1. 虹ヶ咲学園スクールアイドル同好会とは

本題に入る前に、まずは
私の好きな人たちが叩かれている
現状について一言申させてください。

先にも述べた通り、
DiverDiva朝香果林宮下愛
嵐珠のもたらした波乱によって
バッシングを受けているようです。

理由は簡単。

スクールアイドル同好会を去り、
嵐珠の創ったスクールアイドル部
参加することを決めたからです。

「同好会への裏切りだ!」
「奴らは同好会を捨てたんだ!」

そう断じるのは簡単です。
でも、そんな簡単な話でしょうか?

今、残された同好会のメンバーは、
嵐珠の解き放った監視委員に見張られ、
普段の練習すらままなりません。

スクールアイドルとして十全に
活動できないという状況
の中で、
彼女たちの選択は ”完全な” 間違いですか?

虹ヶ咲学園スクールアイドル同好会」は
そもそもこういう人たちでした。

東京・お台場にある、自由な校風と専攻の多様さで人気の高校「虹ヶ咲学園」。

各分野で活躍する人材が全国から集まることで有名なこの学校に、 それぞれの夢や想いを抱いて集まってきた生徒たち。
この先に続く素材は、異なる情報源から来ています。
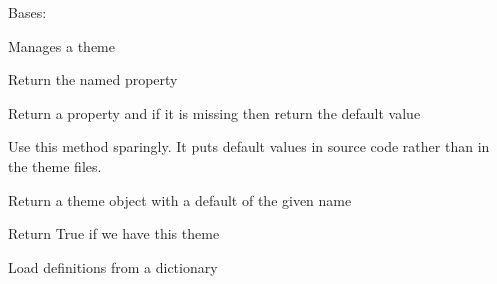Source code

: \documentclass[letterpaper,10pt,english]{sphinxmanual}
\begin{document}
\begin{fulllineitems}
\label{blocks:serge.blocks.themes.Manager}
Bases: 

Manages a theme

\begin{fulllineitems}
\label{blocks:serge.blocks.themes.Manager.getProperty}
Return the named property

\end{fulllineitems}


\begin{fulllineitems}
\label{blocks:serge.blocks.themes.Manager.getPropertyWithDefault}
Return a property and if it is missing then return the default value

Use this method sparingly. It puts default values in source code
rather than in the theme files.

\end{fulllineitems}


\begin{fulllineitems}
\label{blocks:serge.blocks.themes.Manager.getTheme}
Return a theme object with a default of the given name

\end{fulllineitems}


\begin{fulllineitems}
\label{blocks:serge.blocks.themes.Manager.hasTheme}
Return True if we have this theme

\end{fulllineitems}


\begin{fulllineitems}
\label{blocks:serge.blocks.themes.Manager.load}
Load definitions from a dictionary


\end{fulllineitems}
\end{fulllineitems}
\end{document}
「スクールアイドル同好会」に所属するメンバーも、 1人1人が自分の夢を追いかけながらNo.1スクールアイドルを目指し、 時にライバルとして、時に仲間として日々活動している。

ニジガクはあくまでも
ソロアイドルの集合体です。

ソロアイドル」という設定は、
最近のアニメ版アニガサキ)にも
引き継がれていこうとしています。

μ'sAqoursのように、9人で1つという
ことではないのです。

ならば、それぞれがそれぞれとして
意思を持つことは何らおかしくない
はず。

ましてや、宮下愛朝香果林の掲げる理想は
グループにまとまることが必須ではありません。

そんな愛さんに、さっきの友達が、
『スクールアイドルの世界は愛が今まで見てきたものとは全然違って見えると思うよ。
だから、挑戦してみない?』とか言ってさ。もうね、愛さんテンアゲ!
そんなこと言われたら愛さん燃えちゃうほうなんだよね。
だから! スクールアイドルの世界でナンバーワンを目指すことにしました!
今までモデルの仕事をしても
誰かと競い合うとか、
そんなこと考えたことなかったの

ナンバーワン」になるということは、
他の誰かの上に立つことに他なりません。

モデルの時は競い合うことなんて
考えたことがない、ということは、
スクールアイドルになってはじめて
誰かと競うことを知った
ということ。

確かに、彼女らの行動は情の観点としては
いささか頭を抱える話ではあります。

しかし、彼女たちの直面した現実に対し、
理想のアイドル像に到達するため、
現実的な最適解を求めただけではないか

私は、そう思っています。

ここでは触れていませんが、
しず子だって同じです。

彼女らの選択を尊重し、またみんなで
同好会」になるその日を、
待ちわびていたいと思っています。

2. 「アイドル」の定義を考える

とはいえ。
とはいえですよ。

彼女たちの行動に疑問符がつくのも当然。

自身の目的のためとはいえ、
あっさり同好会から去ってしまうのか?

この点もそうですが、
彼女たちが自身のパフォーマンスを
させてもらえていない
のも
ファンとしてはもどかしいところ。

作中では「バックダンサー」と
かすみんに称されているその通り、
さんや果林さんは嵐珠の後ろにいるだけ。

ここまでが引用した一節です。